Satu persatu kehidupan orang-orang yang tak kuketahui mulai terkuak. Terutama pernikahan Mala dengan Arhan yang dilakukan diam-diam, kecelakaan Alsa, kehidupan percintaan Naya yang ternyata lebih berliku-liku dari tanjakan Semeru. Laras, Ernova, hingga generasi Mama.
Semuanya berjalan seperti arus sungai, terkadang saat ada banjir semuanya dipaksa minggir. Tetapi ketika mulai tercipta laju maka kau bisa kembali maju.

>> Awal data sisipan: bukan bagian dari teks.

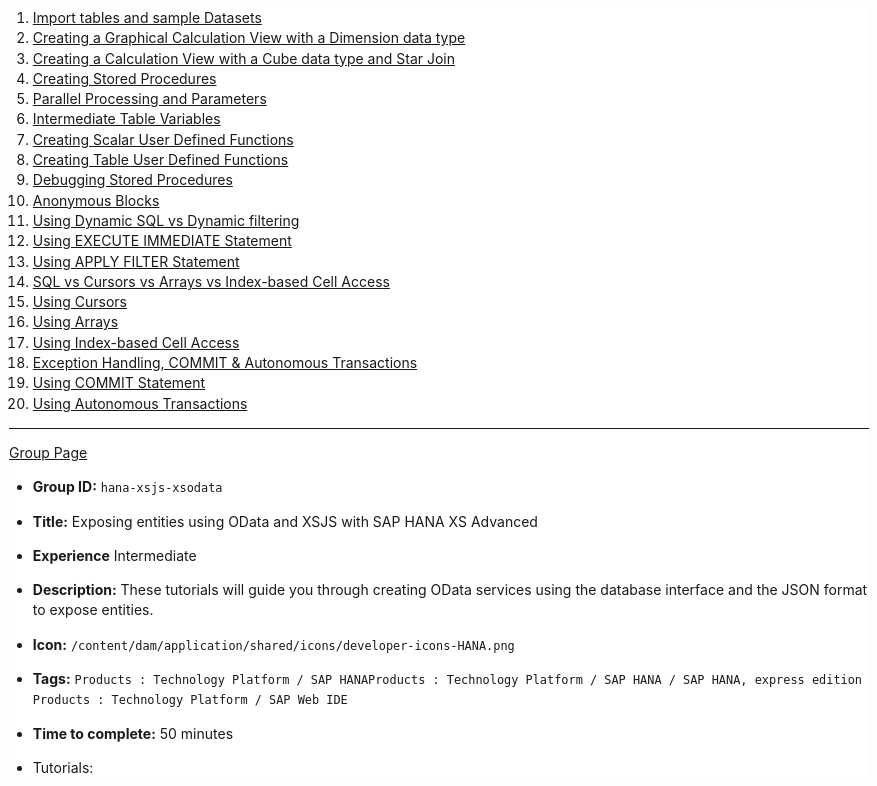 1. [Import tables and sample Datasets](http://www.sap.com/developer/tutorials/xsa-import-shine-data.html)
2. [Creating a Graphical Calculation View with a Dimension data type](http://www.sap.com/developer/tutorials/xsa-graphical-view.html)
3. [Creating a Calculation View with a Cube data type and Star Join](http://www.sap.com/developer/tutorials/xsa-sqlscript-cube.html)
4. [Creating Stored Procedures](http://www.sap.com/developer/tutorials/xsa-sqlscript-stored-proc.html)
5. [Parallel Processing and Parameters](http://www.sap.com/developer/tutorials/xsa-sqlscript-parallel.html)
6. [Intermediate Table Variables](http://www.sap.com/developer/tutorials/xsa-sqlscript-table-var.html)
7. [Creating Scalar User Defined Functions](http://www.sap.com/developer/tutorials/xsa-sqlscript-scalar.html)
8. [Creating Table User Defined Functions](http://www.sap.com/developer/tutorials/xsa-sqlscript-table-user.html)
9. [Debugging Stored Procedures](http://www.sap.com/developer/tutorials/xsa-sqlscript-debugging.html)
10. [Anonymous Blocks](http://www.sap.com/developer/tutorials/xsa-sqlscript-anonymous.html)
11. [Using Dynamic SQL vs Dynamic filtering](http://www.sap.com/developer/tutorials/xsa-sqlscript-dynamic.html)
12. [Using EXECUTE IMMEDIATE Statement](http://www.sap.com/developer/tutorials/xsa-sqlscript-execute.html)
13. [Using APPLY FILTER Statement](http://www.sap.com/developer/tutorials/xsa-sqlscript-applyfilter.html)
14. [SQL vs Cursors vs Arrays vs Index-based Cell Access](http://www.sap.com/developer/tutorials/xsa-sqlscript-sql-cursor.html)
15. [Using Cursors](http://www.sap.com/developer/tutorials/xsa-sqlscript-usingcursor.html)
16. [Using Arrays](http://www.sap.com/developer/tutorials/xsa-sqlscript-usingarrays.html)
17. [Using Index-based Cell Access](http://www.sap.com/developer/tutorials/xsa-sqlscript-usingindexbased.html)
18. [Exception Handling, COMMIT & Autonomous Transactions](http://www.sap.com/developer/tutorials/xsa-sqlscript-trans-autonomous.html)
19. [Using COMMIT Statement](http://www.sap.com/developer/tutorials/xsa-sqlscript-trans-commit.html)
20. [Using Autonomous Transactions](http://www.sap.com/developer/tutorials/xsa-sqlscript-trans-exception.html)

---

[Group Page](https://www.sap.com/developer/groups/hana-xsjs-xsodata.html)

- **Group ID:** `hana-xsjs-xsodata`
- **Title:** Exposing entities using OData and XSJS with SAP HANA XS Advanced
- **Experience** Intermediate
- **Description:** These tutorials will guide you through creating OData services using the database interface and the JSON format to expose entities.
- **Icon:** `/content/dam/application/shared/icons/developer-icons-HANA.png`
- **Tags:** `Products : Technology Platform / SAP HANAProducts : Technology Platform / SAP HANA / SAP HANA, express editionProducts : Technology Platform / SAP Web IDE`
- **Time to complete:** 50 minutes

- Tutorials:
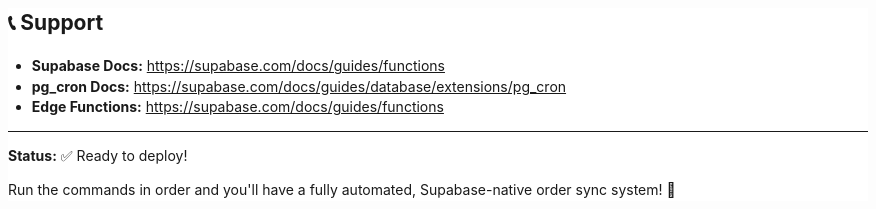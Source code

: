 
## 📞 Support

- **Supabase Docs:** https://supabase.com/docs/guides/functions
- **pg_cron Docs:** https://supabase.com/docs/guides/database/extensions/pg_cron
- **Edge Functions:** https://supabase.com/docs/guides/functions

---

**Status:** ✅ Ready to deploy!

Run the commands in order and you'll have a fully automated, Supabase-native order sync system! 🚀

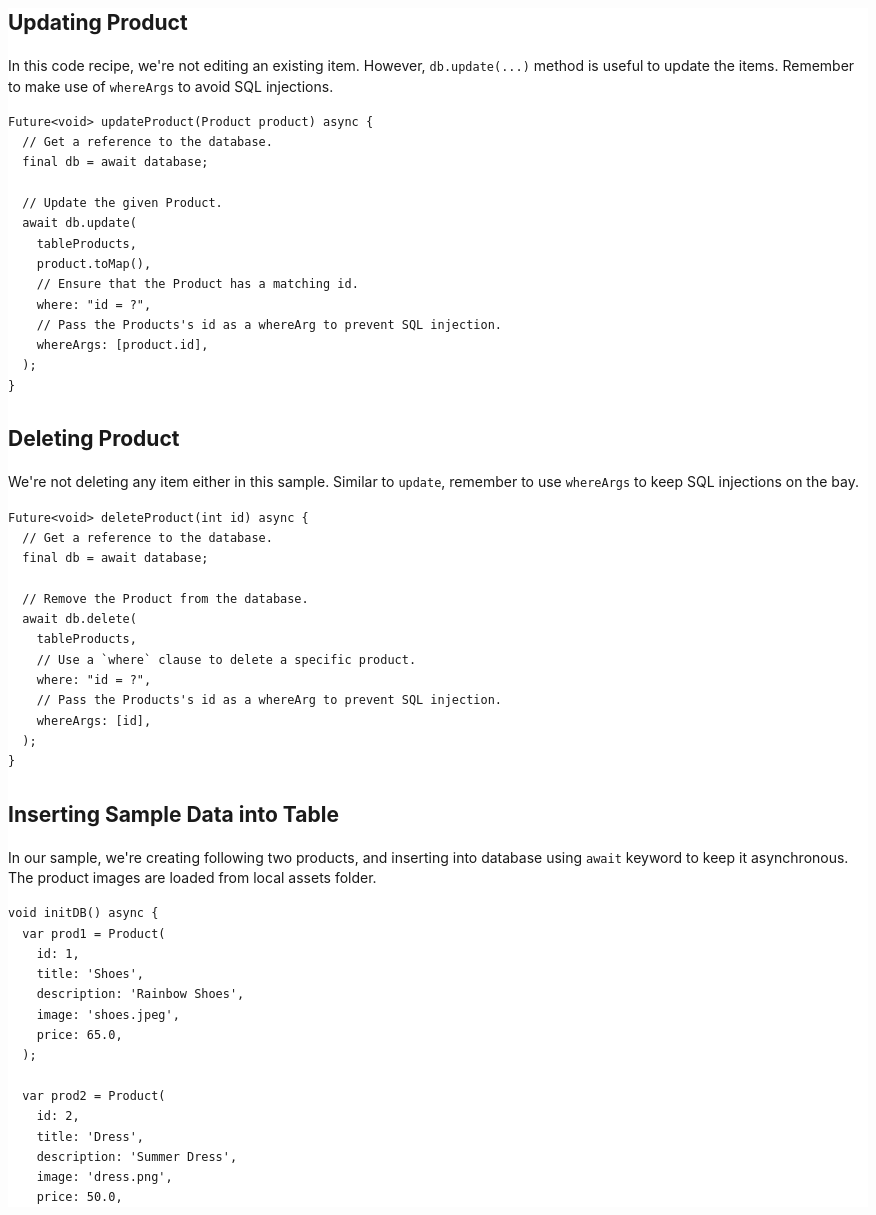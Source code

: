 ## Updating Product

In this code recipe, we're not editing an existing item. However, `db.update(...)` method is useful to update the items. Remember to make use of `whereArgs` to avoid SQL injections.

```
Future<void> updateProduct(Product product) async {
  // Get a reference to the database.
  final db = await database;

  // Update the given Product.
  await db.update(
    tableProducts,
    product.toMap(),
    // Ensure that the Product has a matching id.
    where: "id = ?",
    // Pass the Products's id as a whereArg to prevent SQL injection.
    whereArgs: [product.id],
  );
}
```

## Deleting Product

We're not deleting any item either in this sample. Similar to `update`, remember to use `whereArgs` to keep SQL injections on the bay.

```
Future<void> deleteProduct(int id) async {
  // Get a reference to the database.
  final db = await database;

  // Remove the Product from the database.
  await db.delete(
    tableProducts,
    // Use a `where` clause to delete a specific product.
    where: "id = ?",
    // Pass the Products's id as a whereArg to prevent SQL injection.
    whereArgs: [id],
  );
}
```


## Inserting Sample Data into Table

In our sample, we're creating following two products, and inserting into database using `await` keyword to keep it asynchronous. The product images are loaded from local assets folder.

```
void initDB() async {
  var prod1 = Product(
    id: 1,
    title: 'Shoes',
    description: 'Rainbow Shoes',
    image: 'shoes.jpeg',
    price: 65.0,
  );

  var prod2 = Product(
    id: 2,
    title: 'Dress',
    description: 'Summer Dress',
    image: 'dress.png',
    price: 50.0,
```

Waktu yang tersisa untuk kami begitu banyak hingga mesti diperbaiki. Seolah-olah sudah direncanakan sang pencipta, seminggu setelah pertemuan kami aku hadir kembali di kediaman Alsa.
"Kali ini aku nggak sendirian, Yang," kataku sambil mengusap batu nisan miliknya.
"Lo jahat banget anjing," umpat Mala seperti biasanya.
Setidaknya di antara kami harusnya Mala lebih tahu segalanya. Tapi jangankan sekadar 'tahu' dia saja tak diberi akses sekadar bertemu. Barang kali mereka berdua tak ada yang pernah tahu seperti apa wajah dewasa Alsa.